1. Introduction of Data Set

The purpose of this research is to Evaluate the Factors that May Affect Students’ Academic Performance.

1.1 Basic Information

  • Data Set Name: Students’ Academic Performance Dataset (xAPI-Edu-Data)
  • Number of Instances: 480
  • Area: E-learning, Education, Predictive models, Educational Data Mining
  • Attribute Characteristics: Integer/Categorical
  • Number of Attributes: 17
  • Date: 2016-11-8
  • Websitehttps://www.kaggle.com/aljarah/xAPI-Edu-Data?select=xAPI-Edu-Data.csv
  • Source: Elaf Abu Amrieh,Thair Hamtini,and Ibrahim Aljarah,The University of Jordan,Amman,Jordan,http://www.Ibrahimaljarah.com www.ju.edu.jo
  • Relevant Papers:
  1. Amrieh, E. A., Hamtini,T., & Aljarah, I. (2016). Mining Educational Data to Predict Student’s academic Performance using Ensemble Methods. International Journal of Database Theory and Application, 9(8), 119-136.
  2. Amrieh, E. A.,Hamtini, T., & Aljarah, I. (2015,November). Preprocessing and analyzing educational data set using X-API for improving student’s performance. In Applied Electrical Engineering and Computing Technologies (AEECT), 2015 IEEE Jordan Conference on (pp. 1-5). IEEE.

1.2 Dataset Introduction

This is an educational data set which is collected from learning management system (LMS) called Kalboard 360. Kalboard 360 is a multi-agent LMS,which has been designed to facilitate learning through the use of leading-edge technology. Such system provides users with a synchronous access to educational resources from any device with Internet connection.

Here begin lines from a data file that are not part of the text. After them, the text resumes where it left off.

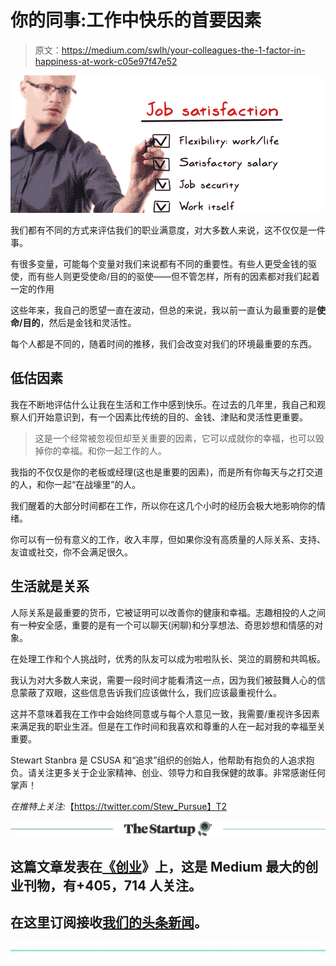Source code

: # 你的同事:工作中快乐的首要因素

> 原文：<https://medium.com/swlh/your-colleagues-the-1-factor-in-happiness-at-work-c05e97f47e52>

![](img/77d36c2ba06d41f2cb355cf171c6cd4f.png)

我们都有不同的方式来评估我们的职业满意度，对大多数人来说，这不仅仅是一件事。

有很多变量，可能每个变量对我们来说都有不同的重要性。有些人更受金钱的驱使，而有些人则更受使命/目的的驱使——但不管怎样，所有的因素都对我们起着一定的作用

这些年来，我自己的愿望一直在波动，但总的来说，我以前一直认为最重要的是**使命/目的**，然后是金钱和灵活性。

每个人都是不同的，随着时间的推移，我们会改变对我们的环境最重要的东西。

## **低估因素**

我在不断地评估什么让我在生活和工作中感到快乐。在过去的几年里，我自己和观察人们开始意识到，有一个因素比传统的目的、金钱、津贴和灵活性更重要。

> 这是一个经常被忽视但却至关重要的因素，它可以成就你的幸福，也可以毁掉你的幸福。和你一起工作的人。

我指的不仅仅是你的老板或经理(这也是重要的因素)，而是所有你每天与之打交道的人，和你一起“在战壕里”的人。

我们醒着的大部分时间都在工作，所以你在这几个小时的经历会极大地影响你的情绪。

你可以有一份有意义的工作，收入丰厚，但如果你没有高质量的人际关系、支持、友谊或社交，你不会满足很久。

## **生活就是关系**

人际关系是最重要的货币，它被证明可以改善你的健康和幸福。志趣相投的人之间有一种安全感，重要的是有一个可以聊天(闲聊)和分享想法、奇思妙想和情感的对象。

在处理工作和个人挑战时，优秀的队友可以成为啦啦队长、哭泣的肩膀和共鸣板。

我认为对大多数人来说，需要一段时间才能看清这一点，因为我们被鼓舞人心的信息蒙蔽了双眼，这些信息告诉我们应该做什么，我们应该最重视什么。

这并不意味着我在工作中会始终同意或与每个人意见一致，我需要/重视许多因素来满足我的职业生涯。但是在工作时间和我喜欢和尊重的人在一起对我的幸福至关重要。

Stewart Stanbra 是 CSUSA 和“追求”组织的创始人，他帮助有抱负的人追求抱负。请关注更多关于企业家精神、创业、领导力和自我保健的故事。非常感谢任何掌声！

*在推特上关注:*【https://twitter.com/Stew_Pursue】T2

[![](img/308a8d84fb9b2fab43d66c117fcc4bb4.png)](https://medium.com/swlh)

## 这篇文章发表在[《创业](https://medium.com/swlh)》上，这是 Medium 最大的创业刊物，有+405，714 人关注。

## 在这里订阅接收[我们的头条新闻](http://growthsupply.com/the-startup-newsletter/)。

[![](img/b0164736ea17a63403e660de5dedf91a.png)](https://medium.com/swlh)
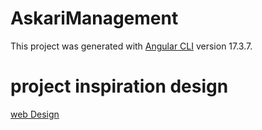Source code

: # AskariManagement

This project was generated with [Angular CLI](https://github.com/angular/angular-cli) version 17.3.7.

# project inspiration design

[web Design](https://www.hotelhub.com/)
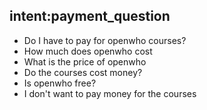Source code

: ## intent:payment_question
- Do I have to pay for openwho courses? 
- How much does openwho cost
- What is the price of openwho
- Do the courses cost money?
- Is openwho free?
- I don't want to pay money for the courses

The data is collected using a learner activity tracker tool,which called experience API (xAPI). The xAPI is a component of the training and learning architecture (TLA) that enables to monitor learning progress and learner’s actions like reading an article or watching a training video. The experience API helps the learning activity providers to determine the learner,activity and objects that describe a learning experience.

The dataset consists of 480 student records and 17 features. The features are classified into 3 major categories: (1) Demographic features such as gender and nationality. (2) Academic background features such as educational stage, grade Level and section. (3) Behavioral features such as raised hand on class,opening resources,answering survey by parents,and school satisfaction.

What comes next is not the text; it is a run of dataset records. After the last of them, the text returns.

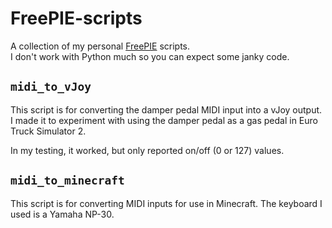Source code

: # FreePIE-scripts

A collection of my personal [FreePIE](https://github.com/AndersMalmgren/FreePIE) scripts.  
I don't work with Python much so you can expect some janky code.

## `midi_to_vJoy`
This script is for converting the damper pedal MIDI input into a vJoy output. I made it to experiment with using the damper pedal as a gas pedal in Euro Truck Simulator 2.

In my testing, it worked, but only reported on/off (0 or 127) values.

## `midi_to_minecraft`
This script is for converting MIDI inputs for use in Minecraft. The keyboard I used is a Yamaha NP-30.
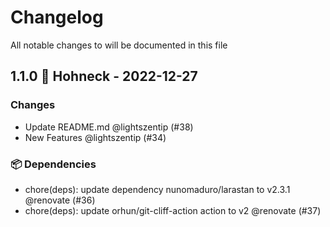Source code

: # Changelog

All notable changes to will be documented in this file

## 1.1.0 🌈 Hohneck - 2022-12-27

### Changes

- Update README.md @lightszentip (#38)
- New Features @lightszentip (#34)

### 📦 Dependencies

- chore(deps): update dependency nunomaduro/larastan to v2.3.1 @renovate (#36)
- chore(deps): update orhun/git-cliff-action action to v2 @renovate (#37)
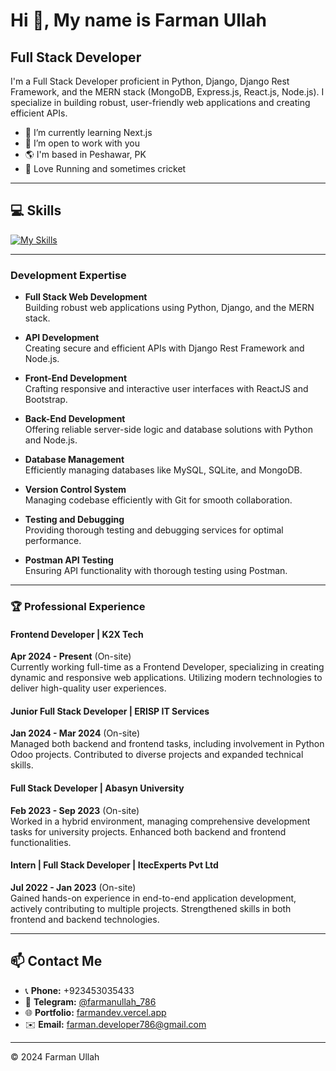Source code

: # Hi 👋, My name is Farman Ullah
## Full Stack Developer

I'm a Full Stack Developer proficient in Python, Django, Django Rest Framework, and the MERN stack (MongoDB, Express.js, React.js, Node.js). I specialize in building robust, user-friendly web applications and creating efficient APIs.  

- 🌱 I’m currently learning Next.js
- 💞️ I’m open to work with you
- 🌎 I'm based in Peshawar, PK
- 🎽 Love Running and sometimes cricket

---

## 💻 Skills  
[![My Skills](https://skillicons.dev/icons?i=python,django,nodejs,html,css,bootstrap,tailwindcss,js,typescript,react,redux,mongodb,mysql,git,postman)](https://skillicons.dev)

---

### Development Expertise

- **Full Stack Web Development**  
  Building robust web applications using Python, Django, and the MERN stack.
  
- **API Development**  
  Creating secure and efficient APIs with Django Rest Framework and Node.js.
  
- **Front-End Development**  
  Crafting responsive and interactive user interfaces with ReactJS and Bootstrap.
  
- **Back-End Development**  
  Offering reliable server-side logic and database solutions with Python and Node.js.
  
- **Database Management**  
  Efficiently managing databases like MySQL, SQLite, and MongoDB.
  
- **Version Control System**  
  Managing codebase efficiently with Git for smooth collaboration.
  
- **Testing and Debugging**  
  Providing thorough testing and debugging services for optimal performance.
  
- **Postman API Testing**  
  Ensuring API functionality with thorough testing using Postman.

---

### 🏆 Professional Experience  

#### Frontend Developer | **K2X Tech**  
**Apr 2024 - Present** (On-site)  
Currently working full-time as a Frontend Developer, specializing in creating dynamic and responsive web applications. Utilizing modern technologies to deliver high-quality user experiences.

#### Junior Full Stack Developer | **ERISP IT Services**  
**Jan 2024 - Mar 2024** (On-site)  
Managed both backend and frontend tasks, including involvement in Python Odoo projects. Contributed to diverse projects and expanded technical skills.

#### Full Stack Developer | **Abasyn University**  
**Feb 2023 - Sep 2023** (On-site)  
Worked in a hybrid environment, managing comprehensive development tasks for university projects. Enhanced both backend and frontend functionalities.

#### Intern | Full Stack Developer | **ItecExperts Pvt Ltd**  
**Jul 2022 - Jan 2023** (On-site)  
Gained hands-on experience in end-to-end application development, actively contributing to multiple projects. Strengthened skills in both frontend and backend technologies.

---

## 📫 Contact Me  
- 📞 **Phone:** +923453035433  
- 💬 **Telegram:** [@farmanullah_786](https://t.me/farmanullah_786)
- 🌐 **Portfolio:** [farmandev.vercel.app](https://farmandev.vercel.app)  
- ✉️ **Email:** farman.developer786@gmail.com  

---

© 2024 Farman Ullah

The dataset consists of 305 males and 175 females. The students come from different origins such as 179 students are from Kuwait,172 students are from Jordan,28 students from Palestine, 22 students are from Iraq,17 students from Lebanon,12 students from Tunis,11 students from Saudi Arabia,9 students from Egypt,7 students from Syria,6 students from USA,Iran and Libya,4 students from Morocco and one student from Venezuela.

The dataset is collected through two educational semesters: 245 student records are collected during the first semester and 235 student records are collected during the second semester.

The data set includes also the school attendance feature such as the students are classified into two categories based on their absence days: 191 students exceed 7 absence days and 289 students their absence days under 7.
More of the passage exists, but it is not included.